James Robertson is a business analyst, problem solver, author, speaker, instructor, photographer, designer, and coach. He trained as an architect but left that for a career in IT and the sociological side of technology.

He left the security of employment in Australia to move and start his own company (with his brilliant wife) in the United Kingdom. Since then he has gone on to co-author seven books, numerous courses, and the Volere requirements techniques and templates, which have been adopted by organizations all over the world as their standard for gathering, discovering, communicating, tracing, and specifying solution needs.

James' career is broad, both in a geographical sense and the areas and systems that he has worked with. It is fair to say that James has worked on almost every type of commercial IT project-from a start as a programmer in a software development house in Sydney, to consulting in New York, London, Rome, and most European capitals. He has earned his experience at the sharp end of both project and research work.

He divides his time between London and the French Alps. He skis for as much of the winter as demands on his time allow, and hikes all summer.

Suzanne Robertson is having a stellar career in information technology and systems engineering. She is a teacher, practitioner, writer, instructor, and guide.

Suzanne is a pioneer in adapting ideas from other domains for automated solutions. She has collaborated in workshops using experts from fields as diverse as modern music, visualization, and cookery. Ideas from these domains were adapted to make major breakthroughs in creative ideas for domains ranging from air traffic control to local government.

She is co-author of the best-selling Mastering the Requirements Process, among other books and courses. She is co-creator of the Volere requirements techniques. She was the founding editor of the Requirements Column in IEEE Software.

She has also made an impact in the socio-technical arena.
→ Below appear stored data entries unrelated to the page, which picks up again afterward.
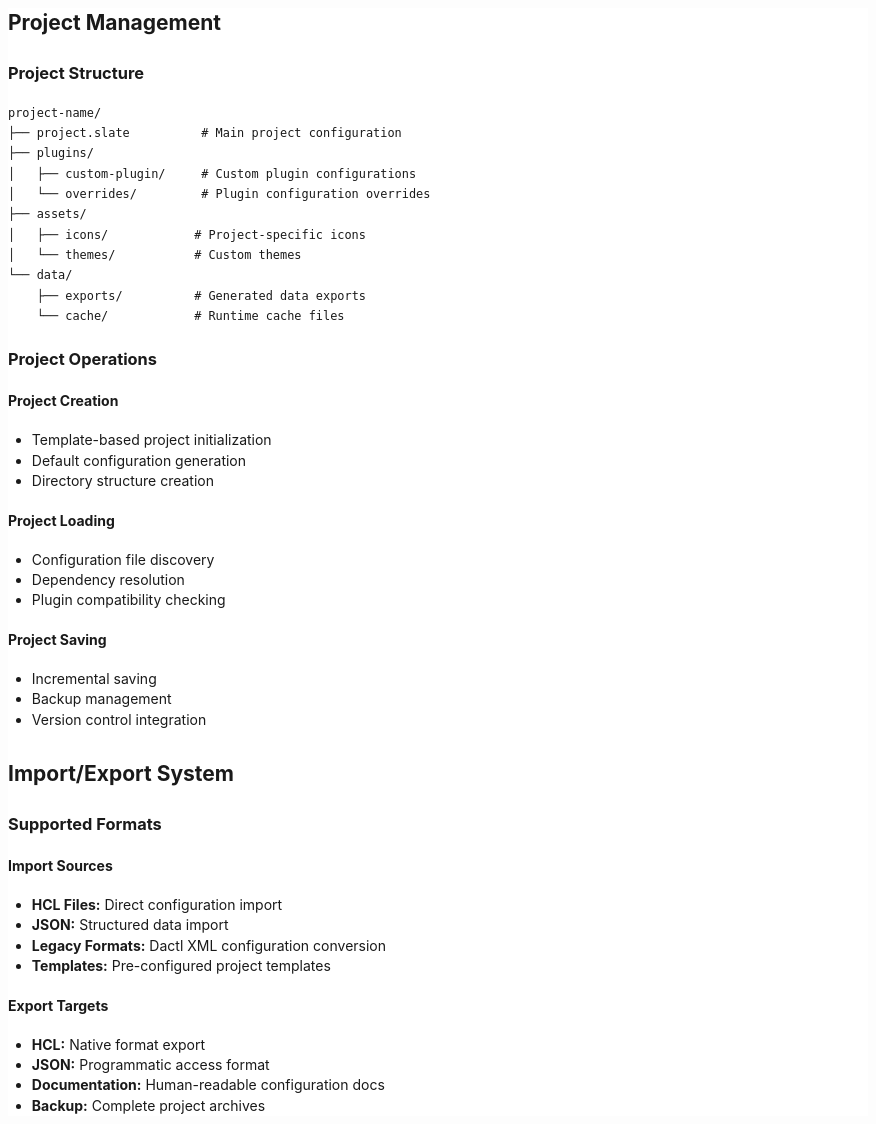 ## Project Management

### Project Structure

```
project-name/
├── project.slate          # Main project configuration
├── plugins/
│   ├── custom-plugin/     # Custom plugin configurations
│   └── overrides/         # Plugin configuration overrides
├── assets/
│   ├── icons/            # Project-specific icons
│   └── themes/           # Custom themes
└── data/
    ├── exports/          # Generated data exports
    └── cache/            # Runtime cache files
```

### Project Operations

#### Project Creation

- Template-based project initialization
- Default configuration generation
- Directory structure creation

#### Project Loading

- Configuration file discovery
- Dependency resolution
- Plugin compatibility checking

#### Project Saving

- Incremental saving
- Backup management
- Version control integration

## Import/Export System

### Supported Formats

#### Import Sources

- **HCL Files:** Direct configuration import
- **JSON:** Structured data import
- **Legacy Formats:** Dactl XML configuration conversion
- **Templates:** Pre-configured project templates

#### Export Targets

- **HCL:** Native format export
- **JSON:** Programmatic access format
- **Documentation:** Human-readable configuration docs
- **Backup:** Complete project archives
This includes research and consulting on managing project sociology, both individually and as collaborative efforts between business, technology, and academia.

Her experience with different projects in both the private and public sectors has given her experience in a wide variety of systems and locations. She has worked in Europe, Australia, the Far East, and the United States.

Suzanne is a founder and principal of the Atlantic Systems Guild. Her other interests include opera, cooking, skiing, and finding out about curious things.